Your answer must be a single number: the count of lines in the entries below that hold "Warmup".

● **THE DATA**

┄┄┄┄┄┄┄┄┄┄

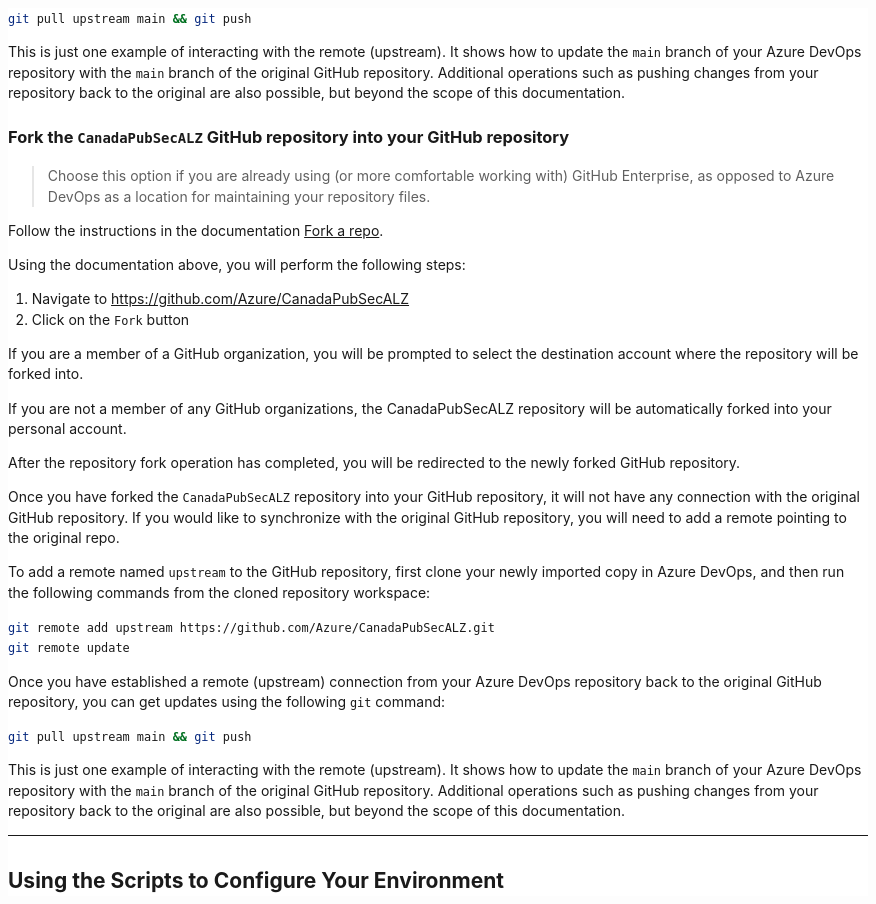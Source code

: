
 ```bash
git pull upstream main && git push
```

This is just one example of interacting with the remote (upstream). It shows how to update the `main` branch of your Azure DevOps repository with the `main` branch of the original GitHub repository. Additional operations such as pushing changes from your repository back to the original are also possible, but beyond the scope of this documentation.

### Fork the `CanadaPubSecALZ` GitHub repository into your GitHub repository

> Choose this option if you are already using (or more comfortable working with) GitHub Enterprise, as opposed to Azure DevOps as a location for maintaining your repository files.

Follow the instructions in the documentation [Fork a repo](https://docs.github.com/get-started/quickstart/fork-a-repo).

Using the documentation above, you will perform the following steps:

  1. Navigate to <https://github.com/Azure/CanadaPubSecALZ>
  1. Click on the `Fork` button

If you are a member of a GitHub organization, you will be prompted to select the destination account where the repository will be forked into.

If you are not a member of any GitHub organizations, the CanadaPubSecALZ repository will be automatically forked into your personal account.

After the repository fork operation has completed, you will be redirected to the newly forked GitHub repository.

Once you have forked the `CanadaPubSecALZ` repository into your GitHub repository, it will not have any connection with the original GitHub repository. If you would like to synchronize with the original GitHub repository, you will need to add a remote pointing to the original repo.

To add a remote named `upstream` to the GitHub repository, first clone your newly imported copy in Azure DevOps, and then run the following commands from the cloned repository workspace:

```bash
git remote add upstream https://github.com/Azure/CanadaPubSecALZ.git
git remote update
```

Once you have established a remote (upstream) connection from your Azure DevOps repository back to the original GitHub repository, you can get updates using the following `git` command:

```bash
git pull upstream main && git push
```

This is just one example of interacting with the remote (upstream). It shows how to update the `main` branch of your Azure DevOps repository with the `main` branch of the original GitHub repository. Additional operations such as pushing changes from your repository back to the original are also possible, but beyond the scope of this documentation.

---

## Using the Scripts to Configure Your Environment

┄┄┄┄┄┄┄┄┄┄

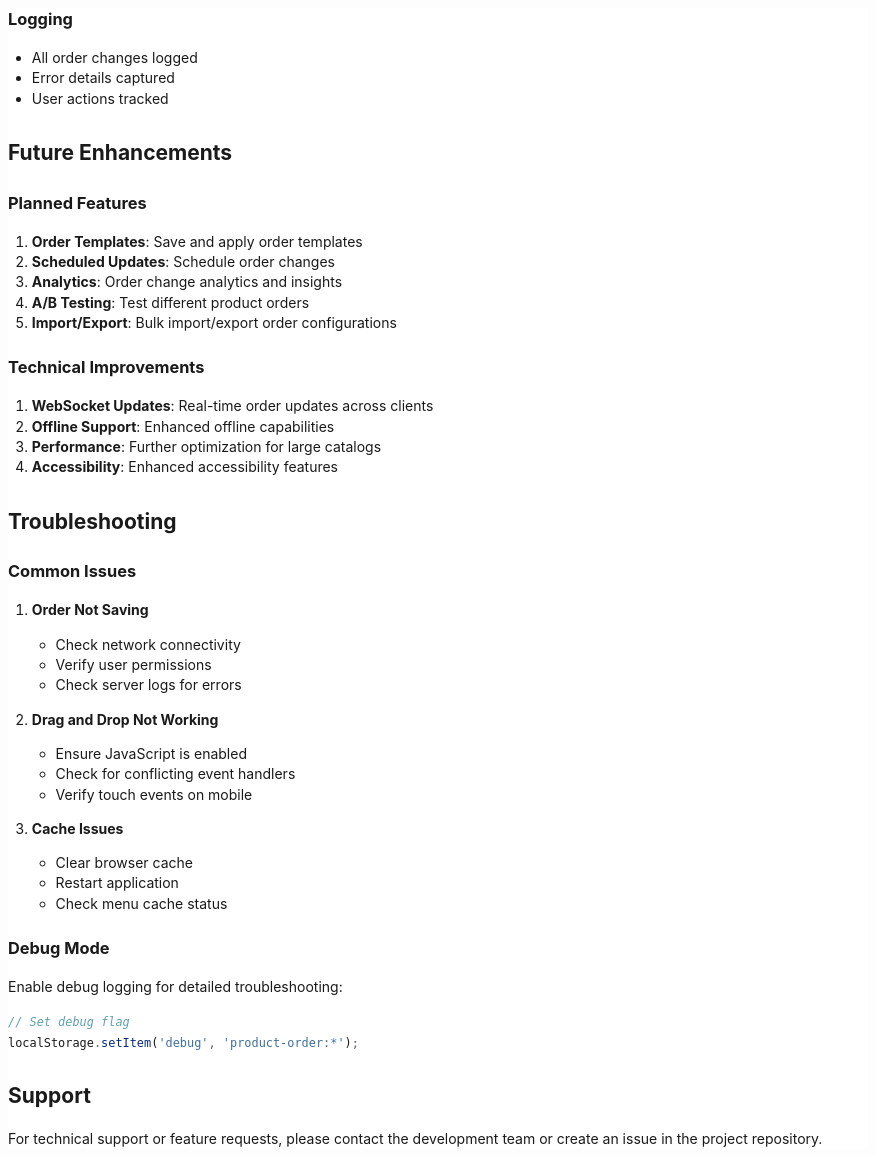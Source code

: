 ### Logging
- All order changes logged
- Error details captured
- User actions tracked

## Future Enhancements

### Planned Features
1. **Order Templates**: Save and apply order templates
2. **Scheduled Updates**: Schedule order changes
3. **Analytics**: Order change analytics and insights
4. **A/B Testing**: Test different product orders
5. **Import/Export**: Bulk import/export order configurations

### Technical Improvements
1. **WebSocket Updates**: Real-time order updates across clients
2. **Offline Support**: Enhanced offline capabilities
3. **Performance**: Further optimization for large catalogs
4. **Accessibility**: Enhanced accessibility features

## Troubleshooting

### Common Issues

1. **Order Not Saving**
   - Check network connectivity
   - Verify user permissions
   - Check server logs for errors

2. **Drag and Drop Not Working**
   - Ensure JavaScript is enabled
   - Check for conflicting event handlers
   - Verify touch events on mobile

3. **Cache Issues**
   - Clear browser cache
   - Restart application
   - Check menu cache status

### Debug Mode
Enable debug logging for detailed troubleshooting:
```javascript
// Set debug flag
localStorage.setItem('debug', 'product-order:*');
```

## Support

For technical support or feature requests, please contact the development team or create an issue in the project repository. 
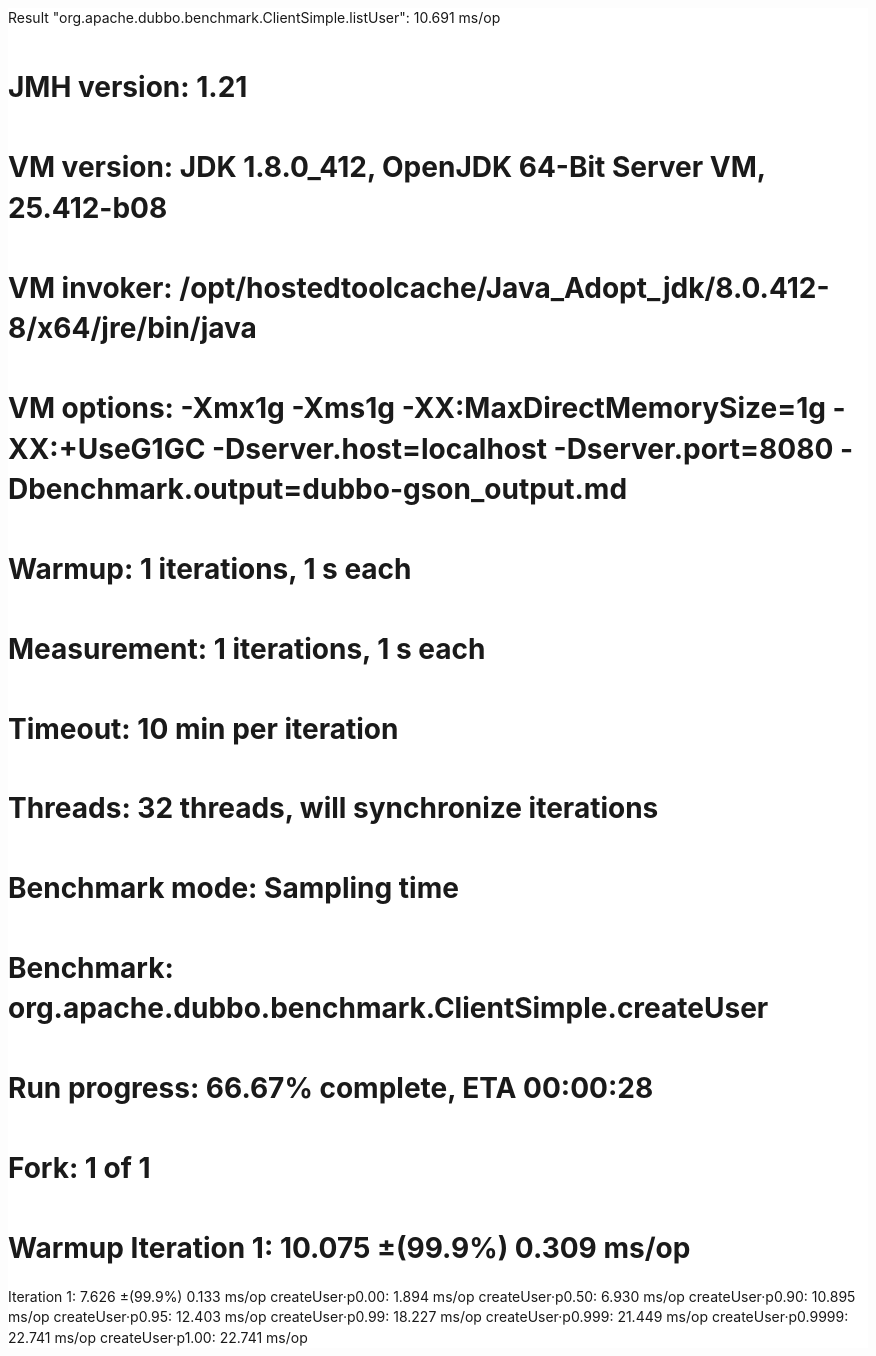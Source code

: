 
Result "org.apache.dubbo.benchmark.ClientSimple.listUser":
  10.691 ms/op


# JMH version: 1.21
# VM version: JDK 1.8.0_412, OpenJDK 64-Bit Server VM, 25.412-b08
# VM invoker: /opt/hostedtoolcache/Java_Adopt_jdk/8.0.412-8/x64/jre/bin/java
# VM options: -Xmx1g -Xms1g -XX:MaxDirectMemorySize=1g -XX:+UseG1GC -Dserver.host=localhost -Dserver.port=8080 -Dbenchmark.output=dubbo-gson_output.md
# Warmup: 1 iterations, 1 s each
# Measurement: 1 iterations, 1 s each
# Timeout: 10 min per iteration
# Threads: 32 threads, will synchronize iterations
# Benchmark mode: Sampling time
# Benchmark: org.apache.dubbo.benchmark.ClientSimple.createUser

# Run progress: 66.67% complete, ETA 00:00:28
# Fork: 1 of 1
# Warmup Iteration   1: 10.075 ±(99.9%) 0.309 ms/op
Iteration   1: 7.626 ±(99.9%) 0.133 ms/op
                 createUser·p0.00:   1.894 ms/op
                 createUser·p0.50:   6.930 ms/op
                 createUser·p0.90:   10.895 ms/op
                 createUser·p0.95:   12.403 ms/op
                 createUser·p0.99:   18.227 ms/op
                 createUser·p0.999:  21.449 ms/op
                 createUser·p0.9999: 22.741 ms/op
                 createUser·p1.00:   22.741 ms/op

┄┄┄┄┄┄┄┄┄┄

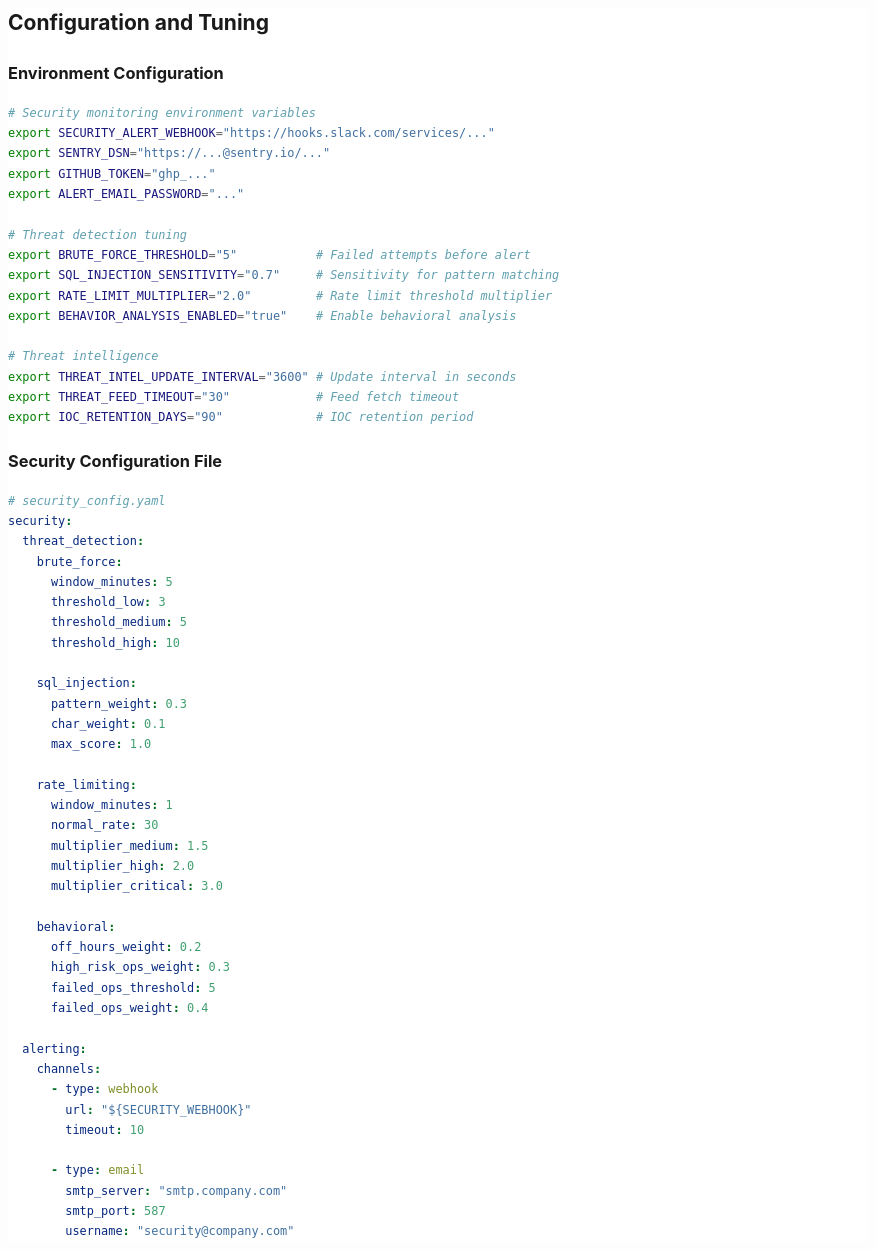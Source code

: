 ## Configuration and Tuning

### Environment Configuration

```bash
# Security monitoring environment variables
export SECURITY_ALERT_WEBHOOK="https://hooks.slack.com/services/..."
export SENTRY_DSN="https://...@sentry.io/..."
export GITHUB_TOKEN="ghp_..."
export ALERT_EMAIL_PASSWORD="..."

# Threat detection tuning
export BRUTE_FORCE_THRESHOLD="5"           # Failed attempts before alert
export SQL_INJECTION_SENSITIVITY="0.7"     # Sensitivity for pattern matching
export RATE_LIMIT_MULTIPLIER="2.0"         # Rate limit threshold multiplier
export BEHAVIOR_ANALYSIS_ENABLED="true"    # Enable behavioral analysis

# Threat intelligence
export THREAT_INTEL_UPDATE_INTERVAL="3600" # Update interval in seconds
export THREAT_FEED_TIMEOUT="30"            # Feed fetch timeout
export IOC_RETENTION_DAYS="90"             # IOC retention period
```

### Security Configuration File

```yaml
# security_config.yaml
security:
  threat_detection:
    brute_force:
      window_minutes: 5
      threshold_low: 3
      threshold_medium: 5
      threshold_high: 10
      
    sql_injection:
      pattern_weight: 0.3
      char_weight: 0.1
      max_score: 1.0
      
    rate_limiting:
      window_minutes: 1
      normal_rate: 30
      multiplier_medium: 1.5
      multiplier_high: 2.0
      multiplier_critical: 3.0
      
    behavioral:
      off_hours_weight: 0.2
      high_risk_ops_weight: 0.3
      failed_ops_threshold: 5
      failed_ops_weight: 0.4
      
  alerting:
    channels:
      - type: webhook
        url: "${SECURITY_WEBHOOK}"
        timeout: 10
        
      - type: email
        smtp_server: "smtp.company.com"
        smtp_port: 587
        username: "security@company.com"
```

┄┄┄┄┄┄┄┄┄┄

● **TASK ANSWER**
2